▸ **Assigned task**: Return every line from the records below that has the word "These".

•••

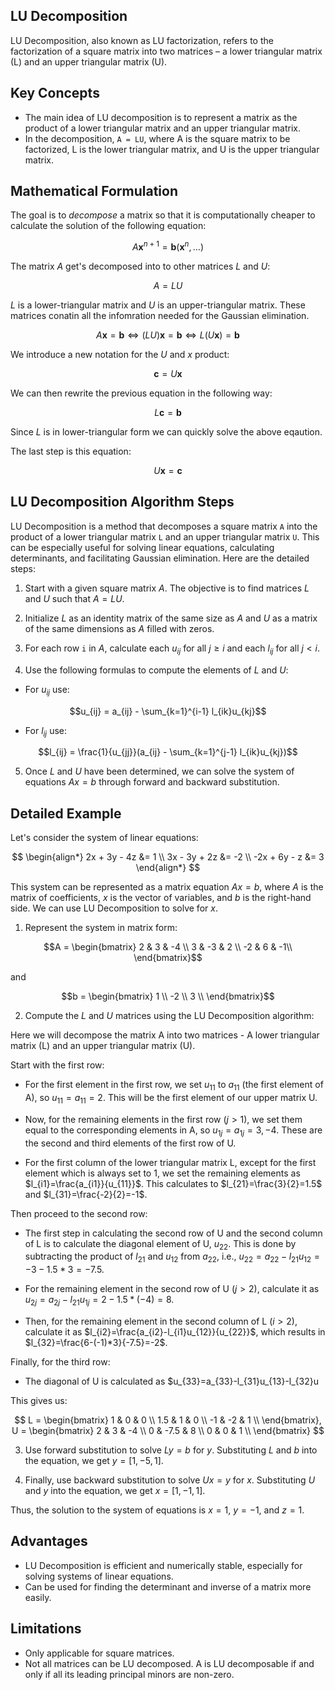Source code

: ## LU Decomposition

LU Decomposition, also known as LU factorization, refers to the factorization of a square matrix into two matrices – a lower triangular matrix (L) and an upper triangular matrix (U). 

## Key Concepts

- The main idea of LU decomposition is to represent a matrix as the product of a lower triangular matrix and an upper triangular matrix.
- In the decomposition, `A = LU`, where A is the square matrix to be factorized, L is the lower triangular matrix, and U is the upper triangular matrix.

## Mathematical Formulation

The goal is to *decompose* a matrix so that it is computationally cheaper to calculate the solution of the following equation:

$$A\boldsymbol{x}^{n+1} = \boldsymbol{b}(\boldsymbol{x}^n, \ldots)$$

The matrix $A$ get's decomposed into to other matrices $L$ and $U$:

$$ A = LU $$

$L$ is a lower-triangular matrix and $U$ is an upper-triangular matrix. 
These matrices conatin all the infomration needed for the Gaussian elimination.

$$ A\boldsymbol{x} = \boldsymbol{b} \iff (LU)\boldsymbol{x} = \boldsymbol{b} \iff  L(U\boldsymbol{x}) = \boldsymbol{b} $$

We introduce a new notation for the $U$ and $x$ product:

$$\boldsymbol{c}=U\boldsymbol{x}$$

We can then rewrite the previous equation in the following way:

$$ L\boldsymbol{c} = \boldsymbol{b} $$

Since $L$ is in lower-triangular form we can quickly solve the above eqaution.

The last step is this equation:

$$ U\boldsymbol{x} = \boldsymbol{c} $$
## LU Decomposition Algorithm Steps

LU Decomposition is a method that decomposes a square matrix `A` into the product of a lower triangular matrix `L` and an upper triangular matrix `U`. This can be especially useful for solving linear equations, calculating determinants, and facilitating Gaussian elimination. Here are the detailed steps:

1. Start with a given square matrix $A$. The objective is to find matrices $L$ and $U$ such that $A = LU$.

2. Initialize $L$ as an identity matrix of the same size as $A$ and $U$ as a matrix of the same dimensions as $A$ filled with zeros.

3. For each row `i` in $A$, calculate each $u_{ij}$ for all $j \geq i$ and each $l_{ij}$ for all $j < i$.

4. Use the following formulas to compute the elements of $L$ and $U$:
- For $u_{ij}$ use: 

$$u_{ij} = a_{ij} - \sum_{k=1}^{i-1} l_{ik}u_{kj}$$
    
- For $l_{ij}$ use: 
    
$$l_{ij} = \frac{1}{u_{jj}}(a_{ij} - \sum_{k=1}^{j-1} l_{ik}u_{kj})$$

5. Once $L$ and $U$ have been determined, we can solve the system of equations $Ax = b$ through forward and backward substitution.

## Detailed Example

Let's consider the system of linear equations:

$$
\begin{align*}
2x + 3y - 4z &= 1 \\
3x - 3y + 2z &= -2 \\
-2x + 6y - z &= 3
\end{align*}
$$

This system can be represented as a matrix equation $Ax = b$, where $A$ is the matrix of coefficients, $x$ is the vector of variables, and $b$ is the right-hand side. We can use LU Decomposition to solve for $x$.

1. Represent the system in matrix form: 

$$A = \begin{bmatrix} 2 & 3 & -4 \\ 
3 & -3 & 2 \\ 
-2 & 6 & -1\\
\end{bmatrix}$$ 

and 

$$b = \begin{bmatrix} 1 \\ -2 \\ 3 \\
\end{bmatrix}$$

2. Compute the $L$ and $U$ matrices using the LU Decomposition algorithm:

Here we will decompose the matrix A into two matrices - A lower triangular matrix (L) and an upper triangular matrix (U).

Start with the first row:

- For the first element in the first row, we set $u_{11}$ to $a_{11}$ (the first element of A), so $u_{11}=a_{11}=2$. This will be the first element of our upper matrix U.

- Now, for the remaining elements in the first row ($j>1$), we set them equal to the corresponding elements in A, so $u_{1j}=a_{1j}=3,-4$. These are the second and third elements of the first row of U.

- For the first column of the lower triangular matrix L, except for the first element which is always set to 1, we set the remaining elements as $l_{i1}=\frac{a_{i1}}{u_{11}}$. This calculates to $l_{21}=\frac{3}{2}=1.5$ and $l_{31}=\frac{-2}{2}=-1$.

Then proceed to the second row:

- The first step in calculating the second row of U and the second column of L is to calculate the diagonal element of U, $u_{22}$. This is done by subtracting the product of $l_{21}$ and $u_{12}$ from $a_{22}$, i.e., $u_{22}=a_{22}-l_{21}u_{12}=-3-1.5*3=-7.5$.

- For the remaining element in the second row of U ($j>2$), calculate it as $u_{2j}=a_{2j}-l_{21}u_{1j}=2-1.5*(-4)=8$.

- Then, for the remaining element in the second column of L ($i>2$), calculate it as $l_{i2}=\frac{a_{i2}-l_{i1}u_{12}}{u_{22}}$, which results in $l_{32}=\frac{6-(-1)*3}{-7.5}=-2$.

Finally, for the third row:

- The diagonal of U is calculated as $u_{33}=a_{33}-l_{31}u_{13}-l_{32}u

This gives us:

$$
L = \begin{bmatrix} 1 & 0 & 0 \\ 
1.5 & 1 & 0 \\ 
-1 & -2 & 1 \\
\end{bmatrix},
U = \begin{bmatrix} 2 & 3 & -4 \\ 
0 & -7.5 & 8 \\ 
0 & 0 & 1 \\
\end{bmatrix}
$$

3. Use forward substitution to solve $Ly = b$ for $y$. Substituting $L$ and $b$ into the equation, we get $y = [1, -5, 1]$.

4. Finally, use backward substitution to solve $Ux = y$ for $x$. Substituting $U$ and $y$ into the equation, we get $x = [1, -1, 1]$.

Thus, the solution to the system of equations is $x = 1$, $y = -1$, and $z = 1$.

## Advantages

- LU Decomposition is efficient and numerically stable, especially for solving systems of linear equations.
- Can be used for finding the determinant and inverse of a matrix more easily.

## Limitations

- Only applicable for square matrices.
- Not all matrices can be LU decomposed. A is LU decomposable if and only if all its leading principal minors are non-zero.

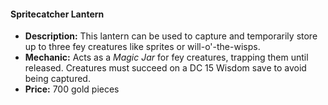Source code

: #### Spritecatcher Lantern

- **Description:** This lantern can be used to capture and temporarily store up to three fey creatures like sprites or will-o'-the-wisps.
- **Mechanic:** Acts as a _Magic Jar_ for fey creatures, trapping them until released. Creatures must succeed on a DC 15 Wisdom save to avoid being captured.
- **Price:** 700 gold pieces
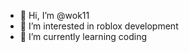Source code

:- 👋 Hi, I’m @wok11
- 👀 I’m interested in roblox development 
- 🌱 I’m currently learning coding

<!---
wok11/wok11 is a ✨ special ✨ repository because its `README.md` (this file) appears on your GitHub profile.
You can click the Preview link to take a look at your changes.
--->
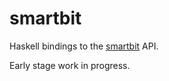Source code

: # smartbit

Haskell bindings to the [smartbit](https://www.smartbit.com.au/) API. 

Early stage work in progress.


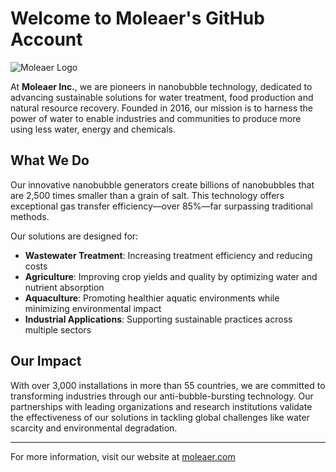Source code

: # Welcome to Moleaer's GitHub Account

![Moleaer Logo](https://www.moleaer.com/hubfs/Logo.jpg)

At **Moleaer Inc.**, we are pioneers in nanobubble technology, dedicated to advancing sustainable solutions for water treatment, food production and natural resource recovery. Founded in 2016, our mission is to harness the power of water to enable industries and communities to produce more using less water, energy and chemicals.

## What We Do

Our innovative nanobubble generators create billions of nanobubbles that are 2,500 times smaller than a grain of salt. This technology offers exceptional gas transfer efficiency—over 85%—far surpassing traditional methods. 

Our solutions are designed for:

- **Wastewater Treatment**: Increasing treatment efficiency and reducing costs
- **Agriculture**: Improving crop yields and quality by optimizing water and nutrient absorption
- **Aquaculture**: Promoting healthier aquatic environments while minimizing environmental impact
- **Industrial Applications**: Supporting sustainable practices across multiple sectors

## Our Impact

With over 3,000 installations in more than 55 countries, we are committed to transforming industries through our anti-bubble-bursting technology. Our partnerships with leading organizations and research institutions validate the effectiveness of our solutions in tackling global challenges like water scarcity and environmental degradation.

---

For more information, visit our website at [moleaer.com](https://www.moleaer.com)
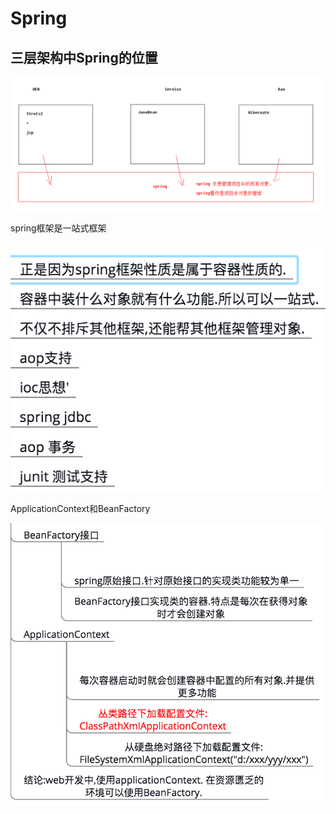 # Spring

## 三层架构中Spring的位置

![](../../.gitbook/assets/image%20%2818%29.png)

spring框架是一站式框架

![](../../.gitbook/assets/image%20%2863%29.png)

ApplicationContext和BeanFactory

![](../../.gitbook/assets/image%20%2876%29.png)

•••

▸ **Problem solution**:
These matrices conatin all the infomration needed for the Gaussian elimination.
- Now, for the remaining elements in the first row ($j>1$), we set them equal to the corresponding elements in A, so $u_{1j}=a_{1j}=3,-4$. These are the second and third elements of the first row of U.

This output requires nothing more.